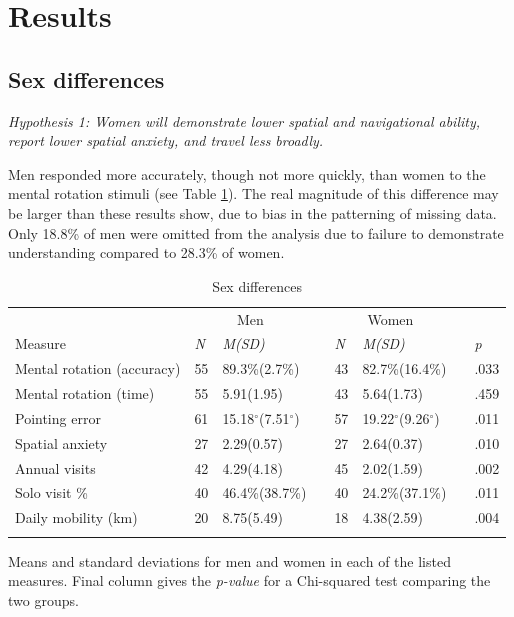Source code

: \section{Results}
\label{sec:3}
	\subsection{Sex differences}
	\label{sec:3.1}
	
\emph{Hypothesis 1: Women will demonstrate lower spatial and navigational ability, report lower spatial anxiety, and travel less broadly.}	
\smallskip

Men responded more accurately, though not more quickly, than women to the mental rotation stimuli (see Table \ref{tab:sex}).  The real magnitude of this difference may be larger than these results show, due to bias in the patterning of missing data.  Only 18.8\% of men were omitted from the analysis due to failure to demonstrate understanding compared to 28.3\% of women.

\begin{table}[h!]
\caption{Sex differences}
\label{tab:sex}  
\begin{tabular}{llllllll}
\hline\noalign{\smallskip}
& \multicolumn{2}{c}{Men} && \multicolumn{2}{c}{Women} && \\
Measure & \emph{N} & \emph{M(SD)} && \emph{N} & \emph{M(SD)} && \emph{p} \\
\noalign{\smallskip}\hline\noalign{\smallskip}
Mental rotation (accuracy) & 55 & 89.3\%(2.7\%) && 43 & 82.7\%(16.4\%) && .033 \\
Mental rotation (time) & 55 & 5.91(1.95) && 43 & 5.64(1.73) && .459 \\
Pointing error & 61 & 15.18$^{\circ}$(7.51$^{\circ}$) && 57 & 19.22$^{\circ}$(9.26$^{\circ}$) && .011 \\
Spatial anxiety & 27 & 2.29(0.57) && 27 & 2.64(0.37) && .010 \\
Annual visits & 42 & 4.29(4.18) && 45 & 2.02(1.59) && .002 \\
Solo visit \% & 40 & 46.4\%(38.7\%) && 40 & 24.2\%(37.1\%) && .011 \\
Daily mobility (km) & 20 & 8.75(5.49) && 18 & 4.38(2.59) && .004 \\
\noalign{\smallskip}\hline
\end{tabular}\par
\bigskip
Means and standard deviations for men and women in each of the listed measures. Final column gives the \emph{p-value} for a Chi-squared test comparing the two groups. 
\end{table}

=-=-=

▸ **What the task asks**
The response should consist only of the lines running from the one that contains "Spatial anxiety &" through the end of the material, repeated exactly.

▸ **Solution to the exercise**
Spatial anxiety & 27 & 2.29(0.57) && 27 & 2.64(0.37) && .010 \\
Annual visits & 42 & 4.29(4.18) && 45 & 2.02(1.59) && .002 \\
Solo visit \% & 40 & 46.4\%(38.7\%) && 40 & 24.2\%(37.1\%) && .011 \\
Daily mobility (km) & 20 & 8.75(5.49) && 18 & 4.38(2.59) && .004 \\
\noalign{\smallskip}\hline
\end{tabular}\par
\bigskip
Means and standard deviations for men and women in each of the listed measures. Final column gives the \emph{p-value} for a Chi-squared test comparing the two groups. 
\end{table}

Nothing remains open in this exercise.